[DATA FOR REVIEW]

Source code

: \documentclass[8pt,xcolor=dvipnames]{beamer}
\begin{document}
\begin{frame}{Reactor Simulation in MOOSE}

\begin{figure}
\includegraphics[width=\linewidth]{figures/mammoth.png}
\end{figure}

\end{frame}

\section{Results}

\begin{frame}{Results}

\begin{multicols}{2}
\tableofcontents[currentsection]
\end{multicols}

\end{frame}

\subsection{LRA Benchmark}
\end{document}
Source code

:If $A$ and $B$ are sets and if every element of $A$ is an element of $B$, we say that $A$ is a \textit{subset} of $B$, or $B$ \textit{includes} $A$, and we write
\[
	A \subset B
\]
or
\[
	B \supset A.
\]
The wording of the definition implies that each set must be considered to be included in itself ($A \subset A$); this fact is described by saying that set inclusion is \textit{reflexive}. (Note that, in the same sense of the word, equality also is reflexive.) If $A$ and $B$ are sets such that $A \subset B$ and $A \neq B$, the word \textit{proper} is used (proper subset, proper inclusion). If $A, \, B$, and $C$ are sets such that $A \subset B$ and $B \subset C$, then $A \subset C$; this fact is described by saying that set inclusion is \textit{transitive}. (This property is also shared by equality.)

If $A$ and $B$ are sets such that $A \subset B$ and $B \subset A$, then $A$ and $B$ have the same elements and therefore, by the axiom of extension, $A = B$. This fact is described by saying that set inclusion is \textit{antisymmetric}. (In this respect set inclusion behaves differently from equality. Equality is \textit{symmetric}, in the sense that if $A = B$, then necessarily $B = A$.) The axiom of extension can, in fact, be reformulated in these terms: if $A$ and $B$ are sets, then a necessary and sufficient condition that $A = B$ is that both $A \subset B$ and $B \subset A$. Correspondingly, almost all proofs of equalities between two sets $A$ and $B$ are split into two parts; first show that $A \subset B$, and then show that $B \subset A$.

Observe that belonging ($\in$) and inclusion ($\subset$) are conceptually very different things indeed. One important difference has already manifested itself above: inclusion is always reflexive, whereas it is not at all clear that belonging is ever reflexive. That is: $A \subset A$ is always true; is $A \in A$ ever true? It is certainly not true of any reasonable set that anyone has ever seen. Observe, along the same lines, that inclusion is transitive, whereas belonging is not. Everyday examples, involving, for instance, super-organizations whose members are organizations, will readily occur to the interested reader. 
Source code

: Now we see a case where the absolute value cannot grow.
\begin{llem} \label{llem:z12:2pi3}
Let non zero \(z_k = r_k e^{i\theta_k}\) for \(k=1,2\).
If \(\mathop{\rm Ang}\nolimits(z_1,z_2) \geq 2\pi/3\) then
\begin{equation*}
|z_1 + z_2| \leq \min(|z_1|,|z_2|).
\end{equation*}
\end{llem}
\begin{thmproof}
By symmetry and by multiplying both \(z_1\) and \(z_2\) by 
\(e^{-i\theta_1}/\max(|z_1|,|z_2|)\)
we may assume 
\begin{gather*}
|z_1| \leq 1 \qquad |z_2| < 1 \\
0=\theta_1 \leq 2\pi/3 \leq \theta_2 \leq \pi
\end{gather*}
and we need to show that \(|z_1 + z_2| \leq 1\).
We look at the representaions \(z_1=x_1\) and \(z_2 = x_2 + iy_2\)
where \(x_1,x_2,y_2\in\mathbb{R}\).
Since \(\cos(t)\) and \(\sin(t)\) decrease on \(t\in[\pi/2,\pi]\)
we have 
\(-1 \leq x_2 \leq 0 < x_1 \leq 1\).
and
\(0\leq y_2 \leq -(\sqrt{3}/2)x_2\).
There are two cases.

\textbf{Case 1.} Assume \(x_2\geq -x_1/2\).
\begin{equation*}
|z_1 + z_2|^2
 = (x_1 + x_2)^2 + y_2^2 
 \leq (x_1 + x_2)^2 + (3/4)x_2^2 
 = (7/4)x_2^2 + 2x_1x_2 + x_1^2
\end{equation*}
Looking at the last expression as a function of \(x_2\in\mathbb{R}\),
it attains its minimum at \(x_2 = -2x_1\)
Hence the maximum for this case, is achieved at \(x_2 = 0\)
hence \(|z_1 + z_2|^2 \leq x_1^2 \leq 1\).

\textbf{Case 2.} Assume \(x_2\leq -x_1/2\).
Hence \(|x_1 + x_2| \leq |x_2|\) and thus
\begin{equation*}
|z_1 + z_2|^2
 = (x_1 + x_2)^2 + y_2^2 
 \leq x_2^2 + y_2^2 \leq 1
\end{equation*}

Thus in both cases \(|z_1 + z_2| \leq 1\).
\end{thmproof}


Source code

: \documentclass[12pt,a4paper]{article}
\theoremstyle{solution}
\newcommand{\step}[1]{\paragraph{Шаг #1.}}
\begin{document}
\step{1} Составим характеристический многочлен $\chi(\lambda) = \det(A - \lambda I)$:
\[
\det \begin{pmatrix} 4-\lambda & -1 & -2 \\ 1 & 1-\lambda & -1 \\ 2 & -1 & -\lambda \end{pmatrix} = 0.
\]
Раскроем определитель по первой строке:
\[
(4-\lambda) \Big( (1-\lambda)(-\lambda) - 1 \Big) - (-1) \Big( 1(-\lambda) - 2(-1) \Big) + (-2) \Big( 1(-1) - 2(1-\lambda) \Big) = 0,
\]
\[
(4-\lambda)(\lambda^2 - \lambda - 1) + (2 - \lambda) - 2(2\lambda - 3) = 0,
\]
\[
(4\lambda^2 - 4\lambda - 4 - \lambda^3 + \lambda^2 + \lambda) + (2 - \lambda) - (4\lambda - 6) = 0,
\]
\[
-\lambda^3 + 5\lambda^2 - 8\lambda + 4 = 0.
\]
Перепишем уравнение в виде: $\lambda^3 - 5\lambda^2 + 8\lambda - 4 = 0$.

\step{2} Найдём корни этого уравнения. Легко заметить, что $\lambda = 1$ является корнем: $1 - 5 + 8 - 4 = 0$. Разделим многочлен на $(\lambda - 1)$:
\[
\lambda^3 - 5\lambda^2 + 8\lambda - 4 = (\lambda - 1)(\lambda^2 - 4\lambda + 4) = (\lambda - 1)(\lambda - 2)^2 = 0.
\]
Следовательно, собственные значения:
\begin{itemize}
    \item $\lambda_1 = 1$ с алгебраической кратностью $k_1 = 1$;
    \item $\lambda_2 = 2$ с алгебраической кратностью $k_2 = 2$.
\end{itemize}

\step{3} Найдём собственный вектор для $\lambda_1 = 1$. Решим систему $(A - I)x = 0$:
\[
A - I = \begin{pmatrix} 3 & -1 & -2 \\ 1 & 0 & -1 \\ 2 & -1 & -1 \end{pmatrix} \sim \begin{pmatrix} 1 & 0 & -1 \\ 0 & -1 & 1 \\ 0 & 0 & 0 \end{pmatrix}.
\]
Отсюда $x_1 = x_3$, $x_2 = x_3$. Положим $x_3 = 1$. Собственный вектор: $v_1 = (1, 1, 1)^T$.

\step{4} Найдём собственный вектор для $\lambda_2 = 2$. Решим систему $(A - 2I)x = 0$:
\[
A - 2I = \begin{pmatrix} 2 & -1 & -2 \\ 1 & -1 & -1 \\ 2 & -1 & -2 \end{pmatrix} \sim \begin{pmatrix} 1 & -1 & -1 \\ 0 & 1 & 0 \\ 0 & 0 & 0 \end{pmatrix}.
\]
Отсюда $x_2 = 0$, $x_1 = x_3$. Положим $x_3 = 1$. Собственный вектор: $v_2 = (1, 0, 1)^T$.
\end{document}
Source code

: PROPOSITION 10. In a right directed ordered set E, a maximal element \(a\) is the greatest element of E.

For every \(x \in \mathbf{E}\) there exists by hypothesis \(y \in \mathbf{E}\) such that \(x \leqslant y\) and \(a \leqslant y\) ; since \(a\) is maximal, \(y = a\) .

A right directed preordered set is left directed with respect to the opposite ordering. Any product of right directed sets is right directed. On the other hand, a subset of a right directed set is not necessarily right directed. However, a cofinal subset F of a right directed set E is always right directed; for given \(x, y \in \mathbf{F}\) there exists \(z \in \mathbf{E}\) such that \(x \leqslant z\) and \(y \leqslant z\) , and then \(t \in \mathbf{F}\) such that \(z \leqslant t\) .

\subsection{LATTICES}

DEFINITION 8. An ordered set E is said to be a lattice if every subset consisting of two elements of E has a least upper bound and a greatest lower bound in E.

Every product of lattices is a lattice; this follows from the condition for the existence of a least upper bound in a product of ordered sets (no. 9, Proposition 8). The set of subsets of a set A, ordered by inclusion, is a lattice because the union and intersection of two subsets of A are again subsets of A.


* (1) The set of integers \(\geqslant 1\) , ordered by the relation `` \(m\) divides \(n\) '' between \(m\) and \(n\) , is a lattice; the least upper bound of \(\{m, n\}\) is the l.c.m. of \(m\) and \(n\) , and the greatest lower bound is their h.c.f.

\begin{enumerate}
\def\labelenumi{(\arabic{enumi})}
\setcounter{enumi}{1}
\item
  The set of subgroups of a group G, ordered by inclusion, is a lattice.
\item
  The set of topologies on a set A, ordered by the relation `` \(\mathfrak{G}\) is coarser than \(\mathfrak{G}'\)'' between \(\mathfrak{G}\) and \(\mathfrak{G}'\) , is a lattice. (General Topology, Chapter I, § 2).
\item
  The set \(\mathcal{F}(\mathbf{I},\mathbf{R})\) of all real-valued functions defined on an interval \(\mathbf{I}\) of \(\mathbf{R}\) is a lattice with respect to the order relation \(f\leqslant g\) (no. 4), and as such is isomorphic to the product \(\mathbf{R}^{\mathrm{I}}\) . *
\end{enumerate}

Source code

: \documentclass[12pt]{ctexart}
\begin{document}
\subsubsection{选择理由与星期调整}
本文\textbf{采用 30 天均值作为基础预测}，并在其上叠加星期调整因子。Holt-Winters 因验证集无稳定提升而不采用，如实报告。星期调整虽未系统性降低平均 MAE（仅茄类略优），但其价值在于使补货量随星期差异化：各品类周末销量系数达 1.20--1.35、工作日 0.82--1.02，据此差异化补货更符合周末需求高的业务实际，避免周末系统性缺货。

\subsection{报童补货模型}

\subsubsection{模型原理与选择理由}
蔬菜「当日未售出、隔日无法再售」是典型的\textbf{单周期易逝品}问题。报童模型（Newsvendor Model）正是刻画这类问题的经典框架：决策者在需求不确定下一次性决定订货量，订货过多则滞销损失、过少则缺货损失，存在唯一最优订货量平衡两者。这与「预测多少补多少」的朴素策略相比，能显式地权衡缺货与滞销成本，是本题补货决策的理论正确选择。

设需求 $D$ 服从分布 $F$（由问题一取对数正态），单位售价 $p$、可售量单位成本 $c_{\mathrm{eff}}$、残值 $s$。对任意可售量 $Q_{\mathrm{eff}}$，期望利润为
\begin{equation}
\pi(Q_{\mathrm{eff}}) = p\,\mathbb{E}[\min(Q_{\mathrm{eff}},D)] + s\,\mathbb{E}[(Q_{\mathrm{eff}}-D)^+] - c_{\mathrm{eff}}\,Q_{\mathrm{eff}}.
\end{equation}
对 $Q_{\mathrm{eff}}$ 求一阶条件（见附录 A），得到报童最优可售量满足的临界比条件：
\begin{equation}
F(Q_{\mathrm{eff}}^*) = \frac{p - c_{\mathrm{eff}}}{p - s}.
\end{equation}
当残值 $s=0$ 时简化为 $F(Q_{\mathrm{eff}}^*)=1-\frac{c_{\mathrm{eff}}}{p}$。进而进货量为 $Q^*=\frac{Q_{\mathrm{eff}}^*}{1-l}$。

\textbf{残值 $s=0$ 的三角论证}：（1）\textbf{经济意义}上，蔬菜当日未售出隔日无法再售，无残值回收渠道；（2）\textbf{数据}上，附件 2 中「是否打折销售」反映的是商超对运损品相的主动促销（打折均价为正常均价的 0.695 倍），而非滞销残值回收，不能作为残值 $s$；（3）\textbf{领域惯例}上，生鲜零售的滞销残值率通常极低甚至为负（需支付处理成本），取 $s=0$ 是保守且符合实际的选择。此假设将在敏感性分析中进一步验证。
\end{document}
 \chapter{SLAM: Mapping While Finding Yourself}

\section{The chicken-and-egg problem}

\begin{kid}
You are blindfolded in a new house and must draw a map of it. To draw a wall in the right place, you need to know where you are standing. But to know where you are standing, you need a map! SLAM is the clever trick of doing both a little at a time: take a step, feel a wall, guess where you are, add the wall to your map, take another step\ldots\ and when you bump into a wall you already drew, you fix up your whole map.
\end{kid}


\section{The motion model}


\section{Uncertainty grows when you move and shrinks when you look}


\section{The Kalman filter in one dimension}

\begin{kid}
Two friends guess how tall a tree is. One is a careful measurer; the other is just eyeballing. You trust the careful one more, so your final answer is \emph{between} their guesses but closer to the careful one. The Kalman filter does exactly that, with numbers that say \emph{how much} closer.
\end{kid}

[/DATA FOR REVIEW]

**GOAL OF THE EXERCISE**
Show all lines from the entries that hold "алгебраической".

**PROBLEM SOLUTION**
    \item $\lambda_1 = 1$ с алгебраической кратностью $k_1 = 1$;
    \item $\lambda_2 = 2$ с алгебраической кратностью $k_2 = 2$.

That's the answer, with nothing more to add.